§ **Activity**: Print the data again, exactly.

§ **The records**:
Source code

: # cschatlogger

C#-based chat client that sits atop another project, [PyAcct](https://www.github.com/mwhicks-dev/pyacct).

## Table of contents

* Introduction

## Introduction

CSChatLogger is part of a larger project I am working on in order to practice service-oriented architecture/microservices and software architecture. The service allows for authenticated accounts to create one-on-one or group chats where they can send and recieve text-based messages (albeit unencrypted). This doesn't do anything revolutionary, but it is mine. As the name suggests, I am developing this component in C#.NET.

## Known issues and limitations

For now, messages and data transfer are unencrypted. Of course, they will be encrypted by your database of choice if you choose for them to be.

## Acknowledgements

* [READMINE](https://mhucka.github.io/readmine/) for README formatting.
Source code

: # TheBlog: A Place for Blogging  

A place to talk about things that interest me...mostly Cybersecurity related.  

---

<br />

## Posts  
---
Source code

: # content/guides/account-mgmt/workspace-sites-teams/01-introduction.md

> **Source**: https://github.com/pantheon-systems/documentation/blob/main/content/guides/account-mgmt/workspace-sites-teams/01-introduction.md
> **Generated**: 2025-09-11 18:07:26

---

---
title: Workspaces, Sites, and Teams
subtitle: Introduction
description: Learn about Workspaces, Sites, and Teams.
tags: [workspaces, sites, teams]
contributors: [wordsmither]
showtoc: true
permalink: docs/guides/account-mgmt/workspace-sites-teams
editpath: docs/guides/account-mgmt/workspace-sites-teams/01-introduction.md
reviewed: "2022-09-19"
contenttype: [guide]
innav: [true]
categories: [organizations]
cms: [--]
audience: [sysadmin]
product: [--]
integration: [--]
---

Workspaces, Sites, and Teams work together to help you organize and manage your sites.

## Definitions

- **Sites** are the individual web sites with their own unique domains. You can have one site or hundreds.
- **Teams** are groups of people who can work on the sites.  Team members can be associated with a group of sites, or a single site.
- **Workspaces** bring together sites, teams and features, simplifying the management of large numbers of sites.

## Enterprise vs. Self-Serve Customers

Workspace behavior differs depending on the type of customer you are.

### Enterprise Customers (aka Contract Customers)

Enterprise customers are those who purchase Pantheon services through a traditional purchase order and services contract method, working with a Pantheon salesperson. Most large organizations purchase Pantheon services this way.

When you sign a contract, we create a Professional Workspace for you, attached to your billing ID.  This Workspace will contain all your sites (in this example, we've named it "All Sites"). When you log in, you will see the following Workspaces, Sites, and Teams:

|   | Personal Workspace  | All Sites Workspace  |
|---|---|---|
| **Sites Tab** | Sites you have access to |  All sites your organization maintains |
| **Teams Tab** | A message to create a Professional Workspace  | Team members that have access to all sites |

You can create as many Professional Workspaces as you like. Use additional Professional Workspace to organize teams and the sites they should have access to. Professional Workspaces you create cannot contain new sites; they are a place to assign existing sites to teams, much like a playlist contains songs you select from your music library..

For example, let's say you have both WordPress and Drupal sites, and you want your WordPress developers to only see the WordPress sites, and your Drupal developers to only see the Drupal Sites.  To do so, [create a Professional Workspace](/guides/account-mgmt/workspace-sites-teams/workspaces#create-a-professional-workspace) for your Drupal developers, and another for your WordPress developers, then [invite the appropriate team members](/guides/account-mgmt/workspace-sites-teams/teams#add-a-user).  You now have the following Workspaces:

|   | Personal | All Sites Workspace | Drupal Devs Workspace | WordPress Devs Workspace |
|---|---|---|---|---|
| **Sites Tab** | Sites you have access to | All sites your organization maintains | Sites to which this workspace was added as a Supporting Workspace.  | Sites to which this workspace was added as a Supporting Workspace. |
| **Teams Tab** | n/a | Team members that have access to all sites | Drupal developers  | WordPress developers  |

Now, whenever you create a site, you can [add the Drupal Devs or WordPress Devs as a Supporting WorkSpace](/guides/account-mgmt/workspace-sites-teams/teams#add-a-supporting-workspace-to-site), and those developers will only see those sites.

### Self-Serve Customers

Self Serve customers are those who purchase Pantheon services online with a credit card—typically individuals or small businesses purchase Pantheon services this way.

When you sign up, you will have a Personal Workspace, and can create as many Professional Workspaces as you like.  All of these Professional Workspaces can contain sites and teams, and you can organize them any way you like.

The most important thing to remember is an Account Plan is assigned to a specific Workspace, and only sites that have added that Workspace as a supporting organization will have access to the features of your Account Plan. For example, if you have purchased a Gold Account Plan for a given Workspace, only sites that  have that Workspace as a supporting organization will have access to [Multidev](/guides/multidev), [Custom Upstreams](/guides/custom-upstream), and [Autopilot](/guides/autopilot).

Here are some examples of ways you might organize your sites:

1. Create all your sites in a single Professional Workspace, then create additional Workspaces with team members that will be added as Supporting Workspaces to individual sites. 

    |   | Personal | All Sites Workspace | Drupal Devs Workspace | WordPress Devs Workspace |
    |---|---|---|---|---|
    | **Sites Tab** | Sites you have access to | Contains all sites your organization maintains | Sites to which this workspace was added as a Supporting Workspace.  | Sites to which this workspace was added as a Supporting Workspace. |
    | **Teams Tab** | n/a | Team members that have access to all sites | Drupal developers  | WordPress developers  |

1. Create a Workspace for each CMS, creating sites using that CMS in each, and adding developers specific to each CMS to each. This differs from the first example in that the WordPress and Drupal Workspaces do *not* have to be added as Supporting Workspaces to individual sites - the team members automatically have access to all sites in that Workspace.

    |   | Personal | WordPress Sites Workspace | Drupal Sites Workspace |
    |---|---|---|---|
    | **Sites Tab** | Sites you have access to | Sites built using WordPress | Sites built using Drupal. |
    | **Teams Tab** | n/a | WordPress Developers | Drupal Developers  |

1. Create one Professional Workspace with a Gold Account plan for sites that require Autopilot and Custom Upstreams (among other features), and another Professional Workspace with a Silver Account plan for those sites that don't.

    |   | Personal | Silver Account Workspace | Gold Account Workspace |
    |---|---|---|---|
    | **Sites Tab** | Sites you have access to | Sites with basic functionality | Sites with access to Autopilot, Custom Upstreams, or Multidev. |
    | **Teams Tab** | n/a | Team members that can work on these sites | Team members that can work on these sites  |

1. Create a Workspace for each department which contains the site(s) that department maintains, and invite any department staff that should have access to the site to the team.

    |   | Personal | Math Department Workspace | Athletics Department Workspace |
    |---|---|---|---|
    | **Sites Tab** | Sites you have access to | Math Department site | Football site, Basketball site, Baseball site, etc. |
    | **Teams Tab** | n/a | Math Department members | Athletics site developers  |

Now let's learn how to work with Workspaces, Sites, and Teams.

§ **Finished exercise**:
Source code

: # cschatlogger

C#-based chat client that sits atop another project, [PyAcct](https://www.github.com/mwhicks-dev/pyacct).

## Table of contents

* Introduction

## Introduction

CSChatLogger is part of a larger project I am working on in order to practice service-oriented architecture/microservices and software architecture. The service allows for authenticated accounts to create one-on-one or group chats where they can send and recieve text-based messages (albeit unencrypted). This doesn't do anything revolutionary, but it is mine. As the name suggests, I am developing this component in C#.NET.

## Known issues and limitations

For now, messages and data transfer are unencrypted. Of course, they will be encrypted by your database of choice if you choose for them to be.

## Acknowledgements

* [READMINE](https://mhucka.github.io/readmine/) for README formatting.
Source code

: # TheBlog: A Place for Blogging  

A place to talk about things that interest me...mostly Cybersecurity related.  

---

<br />

## Posts  
---
Source code

: # content/guides/account-mgmt/workspace-sites-teams/01-introduction.md

> **Source**: https://github.com/pantheon-systems/documentation/blob/main/content/guides/account-mgmt/workspace-sites-teams/01-introduction.md
> **Generated**: 2025-09-11 18:07:26

---

---
title: Workspaces, Sites, and Teams
subtitle: Introduction
description: Learn about Workspaces, Sites, and Teams.
tags: [workspaces, sites, teams]
contributors: [wordsmither]
showtoc: true
permalink: docs/guides/account-mgmt/workspace-sites-teams
editpath: docs/guides/account-mgmt/workspace-sites-teams/01-introduction.md
reviewed: "2022-09-19"
contenttype: [guide]
innav: [true]
categories: [organizations]
cms: [--]
audience: [sysadmin]
product: [--]
integration: [--]
---

Workspaces, Sites, and Teams work together to help you organize and manage your sites.

## Definitions

- **Sites** are the individual web sites with their own unique domains. You can have one site or hundreds.
- **Teams** are groups of people who can work on the sites.  Team members can be associated with a group of sites, or a single site.
- **Workspaces** bring together sites, teams and features, simplifying the management of large numbers of sites.

## Enterprise vs. Self-Serve Customers

Workspace behavior differs depending on the type of customer you are.

### Enterprise Customers (aka Contract Customers)

Enterprise customers are those who purchase Pantheon services through a traditional purchase order and services contract method, working with a Pantheon salesperson. Most large organizations purchase Pantheon services this way.

When you sign a contract, we create a Professional Workspace for you, attached to your billing ID.  This Workspace will contain all your sites (in this example, we've named it "All Sites"). When you log in, you will see the following Workspaces, Sites, and Teams:

|   | Personal Workspace  | All Sites Workspace  |
|---|---|---|
| **Sites Tab** | Sites you have access to |  All sites your organization maintains |
| **Teams Tab** | A message to create a Professional Workspace  | Team members that have access to all sites |

You can create as many Professional Workspaces as you like. Use additional Professional Workspace to organize teams and the sites they should have access to. Professional Workspaces you create cannot contain new sites; they are a place to assign existing sites to teams, much like a playlist contains songs you select from your music library..

For example, let's say you have both WordPress and Drupal sites, and you want your WordPress developers to only see the WordPress sites, and your Drupal developers to only see the Drupal Sites.  To do so, [create a Professional Workspace](/guides/account-mgmt/workspace-sites-teams/workspaces#create-a-professional-workspace) for your Drupal developers, and another for your WordPress developers, then [invite the appropriate team members](/guides/account-mgmt/workspace-sites-teams/teams#add-a-user).  You now have the following Workspaces:

|   | Personal | All Sites Workspace | Drupal Devs Workspace | WordPress Devs Workspace |
|---|---|---|---|---|
| **Sites Tab** | Sites you have access to | All sites your organization maintains | Sites to which this workspace was added as a Supporting Workspace.  | Sites to which this workspace was added as a Supporting Workspace. |
| **Teams Tab** | n/a | Team members that have access to all sites | Drupal developers  | WordPress developers  |

Now, whenever you create a site, you can [add the Drupal Devs or WordPress Devs as a Supporting WorkSpace](/guides/account-mgmt/workspace-sites-teams/teams#add-a-supporting-workspace-to-site), and those developers will only see those sites.

### Self-Serve Customers

Self Serve customers are those who purchase Pantheon services online with a credit card—typically individuals or small businesses purchase Pantheon services this way.

When you sign up, you will have a Personal Workspace, and can create as many Professional Workspaces as you like.  All of these Professional Workspaces can contain sites and teams, and you can organize them any way you like.

The most important thing to remember is an Account Plan is assigned to a specific Workspace, and only sites that have added that Workspace as a supporting organization will have access to the features of your Account Plan. For example, if you have purchased a Gold Account Plan for a given Workspace, only sites that  have that Workspace as a supporting organization will have access to [Multidev](/guides/multidev), [Custom Upstreams](/guides/custom-upstream), and [Autopilot](/guides/autopilot).

Here are some examples of ways you might organize your sites:

1. Create all your sites in a single Professional Workspace, then create additional Workspaces with team members that will be added as Supporting Workspaces to individual sites. 

    |   | Personal | All Sites Workspace | Drupal Devs Workspace | WordPress Devs Workspace |
    |---|---|---|---|---|
    | **Sites Tab** | Sites you have access to | Contains all sites your organization maintains | Sites to which this workspace was added as a Supporting Workspace.  | Sites to which this workspace was added as a Supporting Workspace. |
    | **Teams Tab** | n/a | Team members that have access to all sites | Drupal developers  | WordPress developers  |

1. Create a Workspace for each CMS, creating sites using that CMS in each, and adding developers specific to each CMS to each. This differs from the first example in that the WordPress and Drupal Workspaces do *not* have to be added as Supporting Workspaces to individual sites - the team members automatically have access to all sites in that Workspace.

    |   | Personal | WordPress Sites Workspace | Drupal Sites Workspace |
    |---|---|---|---|
    | **Sites Tab** | Sites you have access to | Sites built using WordPress | Sites built using Drupal. |
    | **Teams Tab** | n/a | WordPress Developers | Drupal Developers  |

1. Create one Professional Workspace with a Gold Account plan for sites that require Autopilot and Custom Upstreams (among other features), and another Professional Workspace with a Silver Account plan for those sites that don't.

    |   | Personal | Silver Account Workspace | Gold Account Workspace |
    |---|---|---|---|
    | **Sites Tab** | Sites you have access to | Sites with basic functionality | Sites with access to Autopilot, Custom Upstreams, or Multidev. |
    | **Teams Tab** | n/a | Team members that can work on these sites | Team members that can work on these sites  |

1. Create a Workspace for each department which contains the site(s) that department maintains, and invite any department staff that should have access to the site to the team.

    |   | Personal | Math Department Workspace | Athletics Department Workspace |
    |---|---|---|---|
    | **Sites Tab** | Sites you have access to | Math Department site | Football site, Basketball site, Baseball site, etc. |
    | **Teams Tab** | n/a | Math Department members | Athletics site developers  |

Now let's learn how to work with Workspaces, Sites, and Teams.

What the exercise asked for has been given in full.